» **Task brief**
Apart from the pictures, every entry below must be given again exactly.
= = = = =
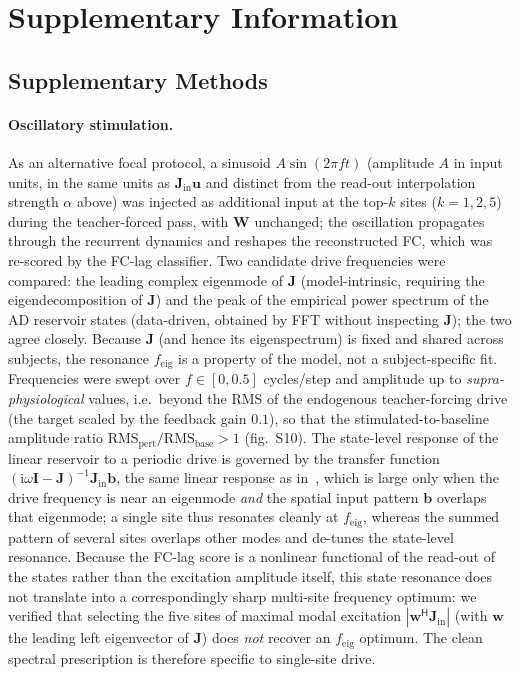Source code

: \documentclass[11pt]{article}
\newcommand{\beginsupplement}{%
  \setcounter{table}{0}\renewcommand{\thetable}{S\arabic{table}}%
  \setcounter{figure}{0}\renewcommand{\thefigure}{S\arabic{figure}}}
\begin{document}
\clearpage
\beginsupplement
\section*{Supplementary Information}
\subsection*{Supplementary Methods}
\paragraph{Oscillatory stimulation.}
As an alternative focal protocol, a sinusoid $A\sin(2\pi f t)$ (amplitude $A$ in
input units, in the same units as $\mathbf{J}_{\mathrm{in}}\mathbf{u}$ and
distinct from the read-out interpolation strength $\alpha$ above) was injected as
additional input at the top-$k$ sites ($k=1,2,5$) during the teacher-forced
pass, with $\mathbf{W}$ unchanged; the oscillation propagates through the
recurrent dynamics and reshapes the reconstructed FC, which was re-scored by the
FC-lag classifier. Two candidate drive frequencies were compared: the leading
complex eigenmode of $\mathbf{J}$ (model-intrinsic, requiring the eigendecomposition
of $\mathbf{J}$) and the peak of the empirical power spectrum of the AD reservoir
states (data-driven, obtained by FFT without inspecting $\mathbf{J}$); the two
agree closely. Because $\mathbf{J}$ (and hence its eigenspectrum) is fixed and
shared across subjects, the resonance $f_{\mathrm{eig}}$ is a property of the model,
not a subject-specific fit. Frequencies were swept over $f\in[0,0.5]$ cycles/step
and amplitude up to \emph{supra-physiological} values, i.e.\ beyond the RMS of
the endogenous teacher-forcing drive (the target scaled by the feedback gain
$0.1$), so that the stimulated-to-baseline amplitude ratio
$\mathrm{RMS}_{\mathrm{pert}}/\mathrm{RMS}_{\mathrm{base}}>1$ (fig.~S10).
The state-level response of the linear
reservoir to a periodic drive is governed by the transfer function
$(\mathrm{i}\omega\mathbf{I}-\mathbf{J})^{-1}\mathbf{J}_{\mathrm{in}}\mathbf{b}$,
the same linear response as in~\cite{diantonio2026},
which is large only when the drive frequency is near an eigenmode \emph{and} the
spatial input pattern $\mathbf{b}$ overlaps that eigenmode; a single site thus
resonates cleanly at $f_{\mathrm{eig}}$, whereas the summed pattern of several
sites overlaps other modes and de-tunes the state-level resonance. Because the
FC-lag score is a nonlinear functional of the read-out of the states rather than
the excitation amplitude itself, this state resonance does not translate into a
correspondingly sharp multi-site frequency optimum: we verified that selecting
the five sites of maximal modal excitation
$|\mathbf{w}^{\mathsf H}\mathbf{J}_{\mathrm{in}}|$ (with $\mathbf{w}$ the leading
left eigenvector of $\mathbf{J}$) does \emph{not} recover an $f_{\mathrm{eig}}$
optimum. The clean spectral prescription is therefore specific to single-site
drive.
\end{document}
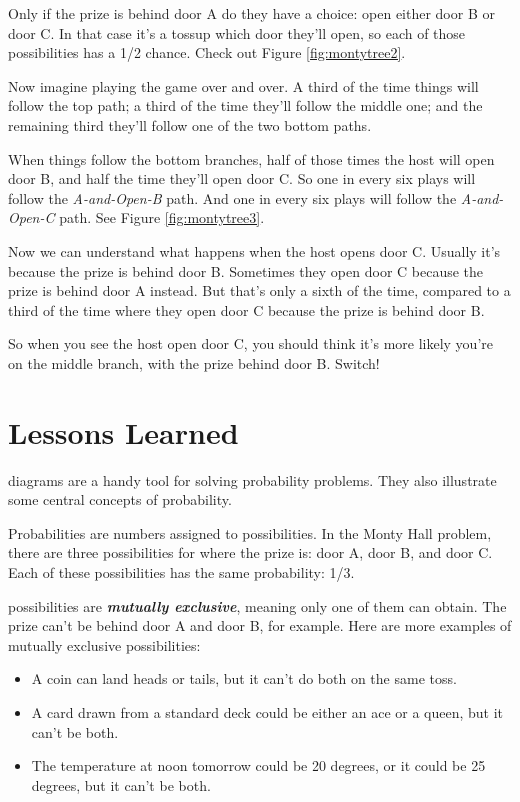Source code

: \documentclass[justified]{tufte-book}
\providecommand{\tightlist}{%
  \setlength{\itemsep}{0pt}\setlength{\parskip}{0pt}}
\begin{document}
Only if the prize is behind door A do they have a choice: open either door B or door C. In that case it's a tossup which door they'll open, so each of those possibilities has a 1/2 chance. Check out Figure \ref{fig:montytree2}.

Now imagine playing the game over and over. A third of the time things will follow the top path; a third of the time they'll follow the middle one; and the remaining third they'll follow one of the two bottom paths.

When things follow the bottom branches, half of those times the host will open door B, and half the time they'll open door C. So one in every six plays will follow the \emph{A-and-Open-B} path. And one in every six plays will follow the \emph{A-and-Open-C} path. See Figure \ref{fig:montytree3}.

Now we can understand what happens when the host opens door C. Usually it's because the prize is behind door B. Sometimes they open door C because the prize is behind door A instead. But that's only a sixth of the time, compared to a third of the time where they open door C because the prize is behind door B.

So when you see the host open door C, you should think it's more likely you're on the middle branch, with the prize behind door B. Switch!

\hypertarget{lessons}{%
\section{Lessons Learned}\label{lessons}}

 diagrams are a handy tool for solving probability problems. They also illustrate some central concepts of probability.

Probabilities are numbers assigned to possibilities. In the Monty Hall problem, there are three possibilities for where the prize is: door A, door B, and door C. Each of these possibilities has the same probability: 1/3.

 possibilities are \textbf{\emph{mutually exclusive}}, meaning only one of them can obtain. The prize can't be behind door A and door B, for example. Here are more examples of mutually exclusive possibilities:

\begin{itemize}
\tightlist
\item
  A coin can land heads or tails, but it can't do both on the same toss.
\item
  A card drawn from a standard deck could be either an ace or a queen, but it can't be both.
\item
  The temperature at noon tomorrow could be 20 degrees, or it could be 25 degrees, but it can't be both.
\end{itemize}
\end{document}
= = = = =
» **Solution to the problem**
Source code

: \documentclass[11pt]{article}
\newcommand{\beginsupplement}{%
  \setcounter{table}{0}\renewcommand{\thetable}{S\arabic{table}}%
  \setcounter{figure}{0}\renewcommand{\thefigure}{S\arabic{figure}}}
\begin{document}
\clearpage
\beginsupplement
\section*{Supplementary Information}
\subsection*{Supplementary Methods}
\paragraph{Oscillatory stimulation.}
As an alternative focal protocol, a sinusoid $A\sin(2\pi f t)$ (amplitude $A$ in
input units, in the same units as $\mathbf{J}_{\mathrm{in}}\mathbf{u}$ and
distinct from the read-out interpolation strength $\alpha$ above) was injected as
additional input at the top-$k$ sites ($k=1,2,5$) during the teacher-forced
pass, with $\mathbf{W}$ unchanged; the oscillation propagates through the
recurrent dynamics and reshapes the reconstructed FC, which was re-scored by the
FC-lag classifier. Two candidate drive frequencies were compared: the leading
complex eigenmode of $\mathbf{J}$ (model-intrinsic, requiring the eigendecomposition
of $\mathbf{J}$) and the peak of the empirical power spectrum of the AD reservoir
states (data-driven, obtained by FFT without inspecting $\mathbf{J}$); the two
agree closely. Because $\mathbf{J}$ (and hence its eigenspectrum) is fixed and
shared across subjects, the resonance $f_{\mathrm{eig}}$ is a property of the model,
not a subject-specific fit. Frequencies were swept over $f\in[0,0.5]$ cycles/step
and amplitude up to \emph{supra-physiological} values, i.e.\ beyond the RMS of
the endogenous teacher-forcing drive (the target scaled by the feedback gain
$0.1$), so that the stimulated-to-baseline amplitude ratio
$\mathrm{RMS}_{\mathrm{pert}}/\mathrm{RMS}_{\mathrm{base}}>1$ (fig.~S10).
The state-level response of the linear
reservoir to a periodic drive is governed by the transfer function
$(\mathrm{i}\omega\mathbf{I}-\mathbf{J})^{-1}\mathbf{J}_{\mathrm{in}}\mathbf{b}$,
the same linear response as in~\cite{diantonio2026},
which is large only when the drive frequency is near an eigenmode \emph{and} the
spatial input pattern $\mathbf{b}$ overlaps that eigenmode; a single site thus
resonates cleanly at $f_{\mathrm{eig}}$, whereas the summed pattern of several
sites overlaps other modes and de-tunes the state-level resonance. Because the
FC-lag score is a nonlinear functional of the read-out of the states rather than
the excitation amplitude itself, this state resonance does not translate into a
correspondingly sharp multi-site frequency optimum: we verified that selecting
the five sites of maximal modal excitation
$|\mathbf{w}^{\mathsf H}\mathbf{J}_{\mathrm{in}}|$ (with $\mathbf{w}$ the leading
left eigenvector of $\mathbf{J}$) does \emph{not} recover an $f_{\mathrm{eig}}$
optimum. The clean spectral prescription is therefore specific to single-site
drive.
\end{document}
Source code

: \documentclass[justified]{tufte-book}
\providecommand{\tightlist}{%
  \setlength{\itemsep}{0pt}\setlength{\parskip}{0pt}}
\begin{document}
Only if the prize is behind door A do they have a choice: open either door B or door C. In that case it's a tossup which door they'll open, so each of those possibilities has a 1/2 chance. Check out Figure \ref{fig:montytree2}.

Now imagine playing the game over and over. A third of the time things will follow the top path; a third of the time they'll follow the middle one; and the remaining third they'll follow one of the two bottom paths.

When things follow the bottom branches, half of those times the host will open door B, and half the time they'll open door C. So one in every six plays will follow the \emph{A-and-Open-B} path. And one in every six plays will follow the \emph{A-and-Open-C} path. See Figure \ref{fig:montytree3}.

Now we can understand what happens when the host opens door C. Usually it's because the prize is behind door B. Sometimes they open door C because the prize is behind door A instead. But that's only a sixth of the time, compared to a third of the time where they open door C because the prize is behind door B.

So when you see the host open door C, you should think it's more likely you're on the middle branch, with the prize behind door B. Switch!

\hypertarget{lessons}{%
\section{Lessons Learned}\label{lessons}}

 diagrams are a handy tool for solving probability problems. They also illustrate some central concepts of probability.

Probabilities are numbers assigned to possibilities. In the Monty Hall problem, there are three possibilities for where the prize is: door A, door B, and door C. Each of these possibilities has the same probability: 1/3.

 possibilities are \textbf{\emph{mutually exclusive}}, meaning only one of them can obtain. The prize can't be behind door A and door B, for example. Here are more examples of mutually exclusive possibilities:

\begin{itemize}
\tightlist
\item
  A coin can land heads or tails, but it can't do both on the same toss.
\item
  A card drawn from a standard deck could be either an ace or a queen, but it can't be both.
\item
  The temperature at noon tomorrow could be 20 degrees, or it could be 25 degrees, but it can't be both.
\end{itemize}
\end{document}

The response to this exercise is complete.